We’re focusing on Python and R at the moment to make sure that we can provide the best user experience for these languages. However, our long term goal is to make DataJoy language agnostic so that you can bring your favourite language and toolchain and we’ll be able to support it. We have a very flexible infrastructure on the backend and the limitation to Python and R at the moment is to keep things simpler for us and users.

What are some case studies that you want to share?

We’re really excited about how DataJoy is being used in classrooms all over the world. I haven’t asked permission to share these stories publicly, so without naming names, I’m aware of a lecturer who is using DataJoy to run classes in an interactive way that just wasn’t possible before. He can present the lesson as code in DataJoy on the projector, and have all his students be logged into the same project on their laptops. Students can fill in chunks of code as the lesson progresses and it appears immediately on the projector and on other student’s screens.

Likewise, another lecturer is using DataJoy as a way to distribute assignments to students and if they get stuck, she can quickly log in directly to the student’s project and help them debug it. This has saved her lots of unnecessary hassle of getting the student to email her the code, and then fighting with possible version mismatches or missing dependencies. Being able to see the problem in exactly the same context as the student has been invaluable.

These cases are really exciting to us because they open up completely new ways of teaching that just weren’t possible before.

Do you intend to make the code for DataJoy open source or for users who want to run their own DataJoy server on premise?

Yes, absolutely! ShareLaTeX is already open source and available for users to run individual instances. The DataJoy code base is branched from ShareLaTeX and it still in our open GitHib repositories. The only problem with DataJoy at the moment is that the infrastructure for running Python and R code on our backend is quite tied in to our specific architecture. As soon as we work out how to abstract that so that it can run easily anywhere, we will release DataJoy as an open source project.

What else is on your product roadmap for DataJoy?

At the moment we have two main focuses: Improving DataJoy for teaching, and improving the ease of use for new Python/R users. We want to make it easier for teachers to manage large classes of students and work interactively with them. We also want to make sure that we remove the roadblocks that new Python or R users face, including making error messages more clear, making it ridiculously easy to install any package (even ones that need compiling from source) and providing help, tutorials and examples at the right times.

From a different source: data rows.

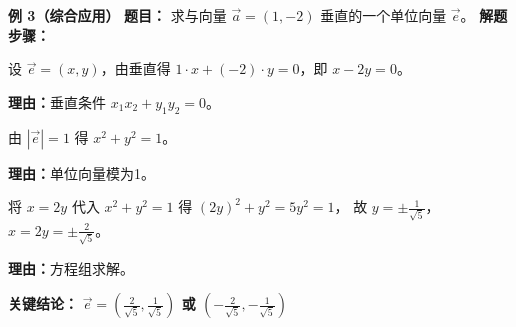 \begin{examplebox}
	\medskip
	\textbf{\textcolor{CExample}{例 3（综合应用）}}
	\textbf{\textcolor{CExample}{题目：}}
	求与向量 $\vec{a}=(1,-2)$ 垂直的一个单位向量 $\vec{e}$。
	\textbf{\textcolor{CExample}{解题步骤：}}
	\begin{description}[style=nextline, leftmargin=2.8em, labelsep=0.5em, itemsep=0.45em]
		\item[\textbf{第一步（设向量列方程）：}]
			设 $\vec{e}=(x,y)$，由垂直得 $1\cdot x + (-2)\cdot y = 0$，即 $x-2y=0$。
			\par\textbf{理由：}垂直条件 $x_1x_2+y_1y_2=0$。
		\item[\textbf{第二步（单位条件）：}]
			由 $|\vec{e}|=1$ 得 $x^2+y^2=1$。
			\par\textbf{理由：}单位向量模为1。
		\item[\textbf{第三步（联立求解）：}]
			将 $x=2y$ 代入 $x^2+y^2=1$ 得 $(2y)^2+y^2=5y^2=1$， 故 $y=\pm\frac{1}{\sqrt5}$，$x=2y=\pm\frac{2}{\sqrt5}$。
			\par\textbf{理由：}方程组求解。
	\end{description}
	\textbf{\textcolor{CExample}{关键结论：}}
	\textbf{$\vec{e}=\left(\frac{2}{\sqrt5},\frac{1}{\sqrt5}\right)$ 或 $\left(-\frac{2}{\sqrt5},-\frac{1}{\sqrt5}\right)$}
\end{examplebox}
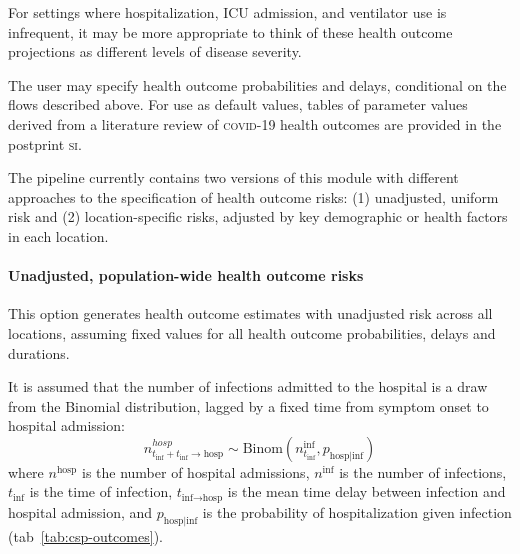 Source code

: {For settings where hospitalization, ICU admission, and ventilator use is infrequent, it may be more appropriate to think of these health outcome projections as different levels of disease severity.

The user may specify health outcome probabilities and delays, conditional on the flows described above. For use as default values, tables of parameter values derived from a literature review of \textsc{covid}-19 health outcomes are provided in the postprint \textsc{si}.

The pipeline currently contains two versions of this module with different approaches to the specification of health outcome risks: (1) unadjusted, uniform risk and (2) location-specific risks, adjusted by key demographic or health factors in each location.

\paragraph{Unadjusted, population-wide health outcome risks}
This option generates health outcome estimates with unadjusted risk across all locations, assuming fixed values for all health outcome probabilities, delays and durations.

It is assumed that the number of infections admitted to the hospital is a draw from the Binomial distribution, lagged by a fixed time from symptom onset to hospital admission:
\begin{equation}
n_{t_\text{inf} + t_\text{inf} \to \text{hosp}}^{hosp} \sim \text{Binom}\left(n_{t_\text{inf}}^\text{inf}, p_{\text{hosp}\mid \text{inf}} \right)
\end{equation}
where $n^\text{hosp}$ is the number of hospital admissions, $n^\text{inf}$ is the number of infections, $t_\text{inf}$ is the time of infection, $t_{\text{inf} \to \text{hosp}}$ is the mean time delay between infection and hospital admission, and $p_{\text{hosp} \mid \text{inf}}$ is the probability of hospitalization given infection (tab~\ref{tab:csp-outcomes}).

}
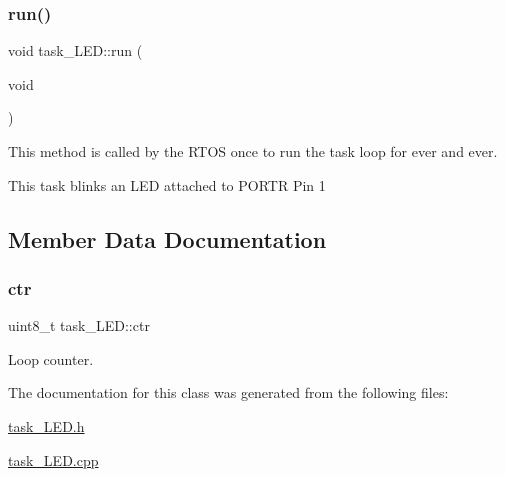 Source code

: \subsubsection{\texorpdfstring{run()}{run()}}
{\footnotesize\ttfamily void task\+\_\+\+L\+E\+D\+::run (\begin{DoxyParamCaption}\item[{void}]{ }\end{DoxyParamCaption})}

This method is called by the R\+T\+OS once to run the task loop for ever and ever.

This task blinks an L\+ED attached to P\+O\+R\+TR Pin 1 

\subsection{Member Data Documentation}
\mbox{\label{classtask__LED_ad70fcfd73a9a1bd053c1126fa61b24a7}} 
\subsubsection{\texorpdfstring{ctr}{ctr}}
{\footnotesize\ttfamily uint8\+\_\+t task\+\_\+\+L\+E\+D\+::ctr\hspace{0.3cm}{\ttfamily [protected]}}



Loop counter. 



The documentation for this class was generated from the following files\+:\begin{DoxyCompactItemize}
\item 
\mbox{\hyperlink{task__LED_8h}{task\+\_\+\+L\+E\+D.\+h}}\item 
\mbox{\hyperlink{task__LED_8cpp}{task\+\_\+\+L\+E\+D.\+cpp}}\end{DoxyCompactItemize}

Describe your own journey as a developer hacker and entrepreneur. What advice would you give to young people entering data science and devops today?

I came to ShareLaTeX and DataJoy after doing a PhD in theoretical physics at Durham University which I finished in early 2013. I’d always had an interest in programming, and worked as a part-time web developer for a web hosting company while I was an undergraduate at Edinburgh studying maths. As a PhD student, I’d written a prototype LaTeX editor that had a bit of traction, and teamed up with my co-founder Henry to work on ShareLaTeX in 2012. Henry comes from a strong software development background and has helped me mature a lot as a software developer to be able to write and maintain large scale services.

I don’t have much experience doing data science directly, but my advice for all aspect of life would be reach out and talk to as many people as possible, especially if they are doing interesting or different work from you. Only by getting lots of opinions (sometimes conflicting!) can you start to build up a realistic view of the world. Surrounding yourself with people you can learn from is very important too, and part of this. If you can’t find people in real life, then find good people to listen to online. Of course, always evaluate what they say with a critical eye :).

Do you intend to make the code for DataJoy open source or for users who want to run their own DataJoy server on premise?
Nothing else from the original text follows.